Schritt für Schritt zum Business Blog-Karneval
Vorhin habe ich ja angekündigt, dass ich erzählen will, wie ein Blog-Karneval aus Sicht des gastgebenden Weblogs funktioniert. (Eigentlich wollte ich diesen zweiten Teil ja erst morgen posten, aber das werde ich zeitlich nicht schaffen, daher heute schon.)
Natürlich kann ich nicht für die Allgemeinheit sprechen, es gibt für alles immer viele mögliche Wege. All diese Schritte habe ich jedenfalls als Gastgeberin des 1. Business Blog-Karnevals unternommen:

1. Sich schlau machen:
Recherchieren, welche Blog-Karnevals zu welchen Themen mit welchen Zielgruppen in welchen Sprachen es schon gab. Eventuell mit den Gastgebern und/oder den teilnehmenden Blogs in Verbindung treten und sie nach ihren Erfahrungen und nach Tipps fragen.

2. Zielgruppe und Thema defnieren, Sprache und Zeitraum festlegen und ein Karnevals-Logo basteln:
Überlegen, welche LeserInnen-Zielgruppe mit dem Karneval angesprochen werden soll. Das war für mich natürlich ganz leicht zu entscheiden: Selbstständige und hier besonders KleinunternehmerInnen und FreiberuflerInnen.
Schwieriger war dann schon das Finden eines Themas. Es soll möglichst viele Leser der Zielgruppe interessieren. Es darf nicht zu eng gefasst sein, damit sich möglichst viele Experten-Weblogs animiert fühlen, mitzumachen. Es darf aber auch nicht zu allgemein sein, sonst kommt auch nur allgemeines Geschwafel heraus oder die Experten wissen nicht, worüber sie schreiben sollen.
Ich hatte ursprünglich das Thema nicht stark genug eingegrenzt, wurde aber von anderen darauf hingewiesen, mit denen ich über das Karnevals-Thema sprach. Also haben wir uns zu dritt beraten und dann auf den Themenbereich geeinigt, der jeden Selbstständigen interessieren MUSS, weil er sonst nicht mehr lange selbstständig ist: Die Akquise.
Ich entschied mich für eine etwa dreiwöchige Laufzeit des Blog-Karnevals mit markantem und daher gut merkfähigem Ende-Termin (minutengenauer Beginn der "richtigen" Karnevals-Saison) mit etwa einer Woche Vorlaufzeit ab Ankündigung des Blog-Karnevals.
So würden alle teilnehmenden Experten ausreichend Zeit haben einen oder mehrere Beiträge zu verfassen und der Zeitraum wäre nicht so lang, dass der ganze Blog-Karneval sich im Sand der Langeweile verläuft.
Und dann galt es noch - auch diesen Tipp bekam ich von Kollegen - ein Logo für den Blog-Karneval zu entwickeln, damit die Beiträge durch immer dasselbe Bild einen hohen Wiedererkennungswert haben.

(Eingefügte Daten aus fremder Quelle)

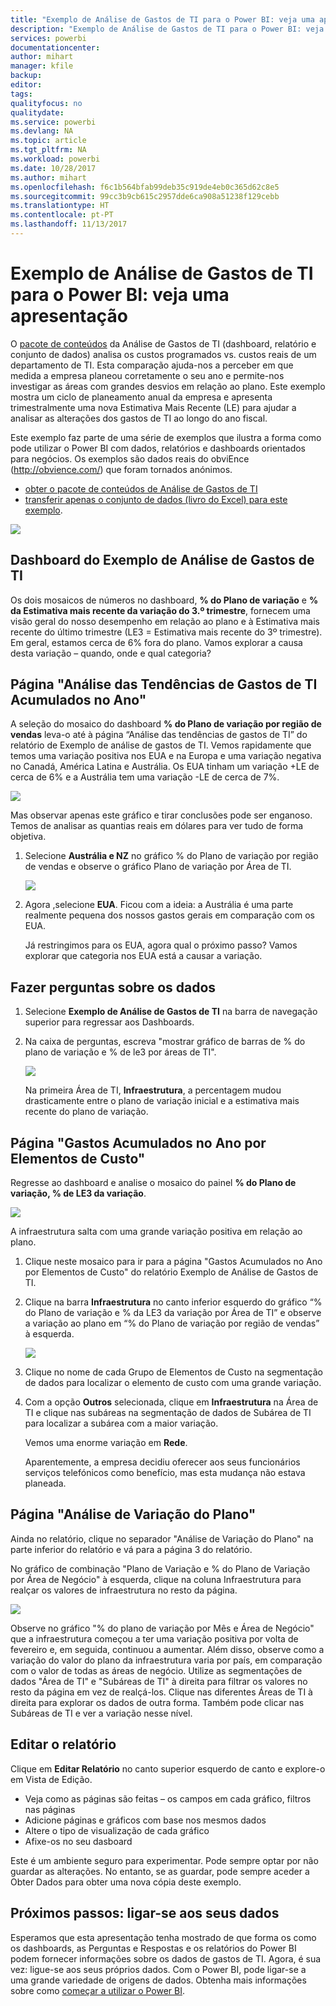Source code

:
 ```yaml
---
title: "Exemplo de Análise de Gastos de TI para o Power BI: veja uma apresentação"
description: "Exemplo de Análise de Gastos de TI para o Power BI: veja uma apresentação"
services: powerbi
documentationcenter: 
author: mihart
manager: kfile
backup: 
editor: 
tags: 
qualityfocus: no
qualitydate: 
ms.service: powerbi
ms.devlang: NA
ms.topic: article
ms.tgt_pltfrm: NA
ms.workload: powerbi
ms.date: 10/28/2017
ms.author: mihart
ms.openlocfilehash: f6c1b564bfab99deb35c919de4eb0c365d62c8e5
ms.sourcegitcommit: 99cc3b9cb615c2957dde6ca908a51238f129cebb
ms.translationtype: HT
ms.contentlocale: pt-PT
ms.lasthandoff: 11/13/2017
---
```

# <a name="it-spend-analysis-sample-for-power-bi-take-a-tour"></a>Exemplo de Análise de Gastos de TI para o Power BI: veja uma apresentação
O [pacote de conteúdos](service-organizational-content-pack-introduction.md) da Análise de Gastos de TI (dashboard, relatório e conjunto de dados) analisa os custos programados vs. custos reais de um departamento de TI. Esta comparação ajuda-nos a perceber em que medida a empresa planeou corretamente o seu ano e permite-nos investigar as áreas com grandes desvios em relação ao plano. Este exemplo mostra um ciclo de planeamento anual da empresa e apresenta trimestralmente uma nova Estimativa Mais Recente (LE) para ajudar a analisar as alterações dos gastos de TI ao longo do ano fiscal.

Este exemplo faz parte de uma série de exemplos que ilustra a forma como pode utilizar o Power BI com dados, relatórios e dashboards orientados para negócios. Os exemplos são dados reais do obviEnce (<http://obvience.com/>) que foram tornados anónimos.

* [obter o pacote de conteúdos de Análise de Gastos de TI](sample-tutorial-connect-to-the-samples.md)
* [transferir apenas o conjunto de dados (livro do Excel) para este exemplo](http://go.microsoft.com/fwlink/?LinkId=529783).

![](media/sample-it-spend/it1.png)

## <a name="the-it-spend-analysis-sample-dashboard"></a>Dashboard do Exemplo de Análise de Gastos de TI
Os dois mosaicos de números no dashboard, **% do Plano de variação** e **% da Estimativa mais recente da variação do 3.º trimestre**, fornecem uma visão geral do nosso desempenho em relação ao plano e à Estimativa mais recente do último trimestre (LE3 = Estimativa mais recente do 3º trimestre). Em geral, estamos cerca de 6% fora do plano. Vamos explorar a causa desta variação – quando, onde e qual categoria?

## <a name="ytd-it-spend-trend-analysis-page"></a>Página "Análise das Tendências de Gastos de TI Acumulados no Ano"
A seleção do mosaico do dashboard **% do Plano de variação por região de vendas** leva-o até à página “Análise das tendências de gastos de TI” do relatório de Exemplo de análise de gastos de TI. Vemos rapidamente que temos uma variação positiva nos EUA e na Europa e uma variação negativa no Canadá, América Latina e Austrália. Os EUA tinham um variação +LE de cerca de 6% e a Austrália tem uma variação -LE de cerca de 7%.

![](media/sample-it-spend/it2.png)

Mas observar apenas este gráfico e tirar conclusões pode ser enganoso. Temos de analisar as quantias reais em dólares para ver tudo de forma objetiva.

1. Selecione **Austrália e NZ** no gráfico % do Plano de variação por região de vendas e observe o gráfico Plano de variação por Área de TI. 
   
   ![](media/sample-it-spend/it3.png)
2. Agora ,selecione **EUA**. Ficou com a ideia: a Austrália é uma parte realmente pequena dos nossos gastos gerais em comparação com os EUA.
   
    Já restringimos para os EUA, agora qual o próximo passo? Vamos explorar que categoria nos EUA está a causar a variação.

## <a name="ask-questions-of-the-data"></a>Fazer perguntas sobre os dados
1. Selecione **Exemplo de Análise de Gastos de TI** na barra de navegação superior para regressar aos Dashboards.
2. Na caixa de perguntas, escreva "mostrar gráfico de barras de % do plano de variação e % de le3 por áreas de TI".
   
   ![](media/sample-it-spend/it4.png) 
   
   Na primeira Área de TI, **Infraestrutura**, a percentagem mudou drasticamente entre o plano de variação inicial e a estimativa mais recente do plano de variação.

## <a name="ytd-spend-by-cost-elements-page"></a>Página "Gastos Acumulados no Ano por Elementos de Custo"
Regresse ao dashboard e analise o mosaico do painel **% do Plano de variação, % de LE3 da variação**.

![](media/sample-it-spend/it5.png)

A infraestrutura salta com uma grande variação positiva em relação ao plano.

1. Clique neste mosaico para ir para a página "Gastos Acumulados no Ano por Elementos de Custo" do relatório Exemplo de Análise de Gastos de TI.
2. Clique na barra **Infraestrutura** no canto inferior esquerdo do gráfico “% do Plano de variação e % da LE3 da variação por Área de TI” e observe a variação ao plano em “% do Plano de variação por região de vendas” à esquerda.
   
    ![](media/sample-it-spend/it6.png)
3. Clique no nome de cada Grupo de Elementos de Custo na segmentação de dados para localizar o elemento de custo com uma grande variação.
4. Com a opção **Outros** selecionada, clique em **Infraestrutura** na Área de TI e clique nas subáreas na segmentação de dados de Subárea de TI para localizar a subárea com a maior variação.  
   
   Vemos uma enorme variação em **Rede**.
   
   Aparentemente, a empresa decidiu oferecer aos seus funcionários serviços telefónicos como benefício, mas esta mudança não estava planeada. 

## <a name="plan-variance-analysis-page"></a>Página "Análise de Variação do Plano"
Ainda no relatório, clique no separador "Análise de Variação do Plano" na parte inferior do relatório e vá para a página 3 do relatório.

No gráfico de combinação "Plano de Variação e % do Plano de Variação por Área de Negócio" à esquerda, clique na coluna Infraestrutura para realçar os valores de infraestrutura no resto da página.

![](media/sample-it-spend/it7.png)

Observe no gráfico "% do plano de variação por Mês e Área de Negócio" que a infraestrutura começou a ter uma variação positiva por volta de fevereiro e, em seguida, continuou a aumentar. Além disso, observe como a variação do valor do plano da infraestrutura varia por país, em comparação com o valor de todas as áreas de negócio. Utilize as segmentações de dados "Área de TI" e "Subáreas de TI" à direita para filtrar os valores no resto da página em vez de realçá-los. Clique nas diferentes Áreas de TI à direita para explorar os dados de outra forma. Também pode clicar nas Subáreas de TI e ver a variação nesse nível.

## <a name="edit-the-report"></a>Editar o relatório
Clique em **Editar Relatório** no canto superior esquerdo de canto e explore-o em Vista de Edição.

* Veja como as páginas são feitas – os campos em cada gráfico, filtros nas páginas
* Adicione páginas e gráficos com base nos mesmos dados
* Altere o tipo de visualização de cada gráfico
* Afixe-os no seu dasboard

Este é um ambiente seguro para experimentar. Pode sempre optar por não guardar as alterações. No entanto, se as guardar, pode sempre aceder a Obter Dados para obter uma nova cópia deste exemplo.

## <a name="next-steps-connect-to-your-data"></a>Próximos passos: ligar-se aos seus dados
Esperamos que esta apresentação tenha mostrado de que forma os como os dashboards, as Perguntas e Respostas e os relatórios do Power BI podem fornecer informações sobre os dados de gastos de TI. Agora, é sua vez: ligue-se aos seus próprios dados. Com o Power BI, pode ligar-se a uma grande variedade de origens de dados. Obtenha mais informações sobre como [começar a utilizar o Power BI](service-get-started.md).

3. Die Weblogs recherchieren, die auf jeden Fall Experten zum Thema sind:
Das war für mich richtig viel Arbeit. Erstens bewege ich mich ja noch nicht so lange in der Blogger-Szene, dass ich mal eben 100 Experten-Weblogs aus dem Ärmel schütteln kann. Also habe ich erst mal fast zweit Tage damit zugebracht, zu googlen, bei Technorati und in anderen Blog-Verzeichnissen zu stöbern, mich von Link zu Link zu hangeln und in den gefundenen Blogs zu schmökern (hab mich natürlich zwischendurch in deren spannenden Postings festgelesen und ab und an mal tüchtig in Links und weiteren Links verzettelt - Alltag des Surfers eben).
Zweitens ist es gar nicht immer so einfach, eine E-Mail-Adresse der Blogger zu finden. Es haben nämlich längst nicht alle Blogs ein Impressum mit Kontakt-E-Mail-Adresse.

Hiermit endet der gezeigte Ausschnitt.